PROBLEM TO WORK ON >> Every line of the data below is to be retyped exactly.
* * * * *
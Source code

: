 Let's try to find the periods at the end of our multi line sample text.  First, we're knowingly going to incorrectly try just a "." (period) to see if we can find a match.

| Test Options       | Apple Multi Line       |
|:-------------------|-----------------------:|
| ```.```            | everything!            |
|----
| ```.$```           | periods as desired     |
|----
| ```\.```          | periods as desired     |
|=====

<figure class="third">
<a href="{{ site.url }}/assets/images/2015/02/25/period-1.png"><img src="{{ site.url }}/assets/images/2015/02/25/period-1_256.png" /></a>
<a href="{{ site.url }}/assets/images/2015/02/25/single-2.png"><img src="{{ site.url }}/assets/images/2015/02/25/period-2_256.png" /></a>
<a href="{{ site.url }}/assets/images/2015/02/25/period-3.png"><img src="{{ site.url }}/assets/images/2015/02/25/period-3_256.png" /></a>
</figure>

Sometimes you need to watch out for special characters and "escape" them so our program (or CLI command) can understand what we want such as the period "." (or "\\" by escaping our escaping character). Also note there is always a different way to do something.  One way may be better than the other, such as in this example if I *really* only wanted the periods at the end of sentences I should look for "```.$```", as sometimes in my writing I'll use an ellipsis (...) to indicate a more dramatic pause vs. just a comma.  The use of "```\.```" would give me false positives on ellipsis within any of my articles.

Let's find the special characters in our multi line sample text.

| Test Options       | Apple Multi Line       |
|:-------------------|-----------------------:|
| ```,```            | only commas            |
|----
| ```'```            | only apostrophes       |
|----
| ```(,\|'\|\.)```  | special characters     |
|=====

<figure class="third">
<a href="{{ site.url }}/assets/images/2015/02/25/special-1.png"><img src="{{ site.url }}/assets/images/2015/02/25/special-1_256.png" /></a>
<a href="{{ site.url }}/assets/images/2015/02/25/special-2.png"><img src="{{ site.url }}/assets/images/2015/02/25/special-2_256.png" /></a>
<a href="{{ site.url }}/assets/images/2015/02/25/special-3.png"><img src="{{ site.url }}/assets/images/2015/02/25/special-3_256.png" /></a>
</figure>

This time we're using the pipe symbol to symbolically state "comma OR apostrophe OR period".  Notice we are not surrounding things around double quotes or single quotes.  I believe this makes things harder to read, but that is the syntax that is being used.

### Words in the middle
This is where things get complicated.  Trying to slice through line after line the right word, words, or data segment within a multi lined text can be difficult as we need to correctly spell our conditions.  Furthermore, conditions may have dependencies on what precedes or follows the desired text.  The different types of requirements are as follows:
* * * * *
YOUR SOLUTION >>
Source code

: Let's try to find the periods at the end of our multi line sample text.  First, we're knowingly going to incorrectly try just a "." (period) to see if we can find a match.

| Test Options       | Apple Multi Line       |
|:-------------------|-----------------------:|
| ```.```            | everything!            |
|----
| ```.$```           | periods as desired     |
|----
| ```\.```          | periods as desired     |
|=====

<figure class="third">
<a href="{{ site.url }}/assets/images/2015/02/25/period-1.png"><img src="{{ site.url }}/assets/images/2015/02/25/period-1_256.png" /></a>
<a href="{{ site.url }}/assets/images/2015/02/25/single-2.png"><img src="{{ site.url }}/assets/images/2015/02/25/period-2_256.png" /></a>
<a href="{{ site.url }}/assets/images/2015/02/25/period-3.png"><img src="{{ site.url }}/assets/images/2015/02/25/period-3_256.png" /></a>
</figure>

Sometimes you need to watch out for special characters and "escape" them so our program (or CLI command) can understand what we want such as the period "." (or "\\" by escaping our escaping character). Also note there is always a different way to do something.  One way may be better than the other, such as in this example if I *really* only wanted the periods at the end of sentences I should look for "```.$```", as sometimes in my writing I'll use an ellipsis (...) to indicate a more dramatic pause vs. just a comma.  The use of "```\.```" would give me false positives on ellipsis within any of my articles.

Let's find the special characters in our multi line sample text.

| Test Options       | Apple Multi Line       |
|:-------------------|-----------------------:|
| ```,```            | only commas            |
|----
| ```'```            | only apostrophes       |
|----
| ```(,\|'\|\.)```  | special characters     |
|=====

<figure class="third">
<a href="{{ site.url }}/assets/images/2015/02/25/special-1.png"><img src="{{ site.url }}/assets/images/2015/02/25/special-1_256.png" /></a>
<a href="{{ site.url }}/assets/images/2015/02/25/special-2.png"><img src="{{ site.url }}/assets/images/2015/02/25/special-2_256.png" /></a>
<a href="{{ site.url }}/assets/images/2015/02/25/special-3.png"><img src="{{ site.url }}/assets/images/2015/02/25/special-3_256.png" /></a>
</figure>

This time we're using the pipe symbol to symbolically state "comma OR apostrophe OR period".  Notice we are not surrounding things around double quotes or single quotes.  I believe this makes things harder to read, but that is the syntax that is being used.

### Words in the middle
This is where things get complicated.  Trying to slice through line after line the right word, words, or data segment within a multi lined text can be difficult as we need to correctly spell our conditions.  Furthermore, conditions may have dependencies on what precedes or follows the desired text.  The different types of requirements are as follows:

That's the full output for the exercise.